Aim of the task: Your task is to copy the stretch of lines in the records below that begins with the line containing "Most complex input bit: iv_500" and ends with the line containing "Least complex input/output", exactly as written, with nothing added.

===== Provided records

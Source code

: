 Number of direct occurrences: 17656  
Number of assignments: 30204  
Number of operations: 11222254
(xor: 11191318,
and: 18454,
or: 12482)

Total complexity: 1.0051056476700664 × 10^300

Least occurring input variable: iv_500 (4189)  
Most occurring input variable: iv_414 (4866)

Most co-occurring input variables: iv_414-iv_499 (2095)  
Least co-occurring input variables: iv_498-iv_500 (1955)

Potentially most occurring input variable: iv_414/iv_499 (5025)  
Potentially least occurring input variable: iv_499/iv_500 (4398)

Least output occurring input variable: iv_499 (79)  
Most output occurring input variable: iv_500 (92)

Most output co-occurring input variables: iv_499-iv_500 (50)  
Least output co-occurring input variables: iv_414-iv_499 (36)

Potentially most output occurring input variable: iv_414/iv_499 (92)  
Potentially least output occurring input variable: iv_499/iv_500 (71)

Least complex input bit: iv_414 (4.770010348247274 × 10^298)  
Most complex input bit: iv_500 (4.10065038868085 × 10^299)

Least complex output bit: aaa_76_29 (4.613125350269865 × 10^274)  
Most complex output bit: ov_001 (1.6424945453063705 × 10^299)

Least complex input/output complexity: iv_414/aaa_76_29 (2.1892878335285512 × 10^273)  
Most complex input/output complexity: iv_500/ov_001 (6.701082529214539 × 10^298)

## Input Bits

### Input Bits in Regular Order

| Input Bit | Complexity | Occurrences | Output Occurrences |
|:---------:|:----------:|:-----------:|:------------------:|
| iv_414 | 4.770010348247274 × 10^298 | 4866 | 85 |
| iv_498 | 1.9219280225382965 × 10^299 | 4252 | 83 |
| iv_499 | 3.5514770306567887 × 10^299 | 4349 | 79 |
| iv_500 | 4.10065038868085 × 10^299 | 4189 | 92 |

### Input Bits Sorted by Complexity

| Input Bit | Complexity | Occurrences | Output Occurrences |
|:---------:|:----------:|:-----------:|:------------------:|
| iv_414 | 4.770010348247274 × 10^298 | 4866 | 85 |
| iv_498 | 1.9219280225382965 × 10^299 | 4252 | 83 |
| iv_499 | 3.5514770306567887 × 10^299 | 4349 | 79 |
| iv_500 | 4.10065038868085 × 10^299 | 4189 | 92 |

==========

Answer to the problem:
Most complex input bit: iv_500 (4.10065038868085 × 10^299)

Least complex output bit: aaa_76_29 (4.613125350269865 × 10^274)  
Most complex output bit: ov_001 (1.6424945453063705 × 10^299)

Least complex input/output complexity: iv_414/aaa_76_29 (2.1892878335285512 × 10^273)  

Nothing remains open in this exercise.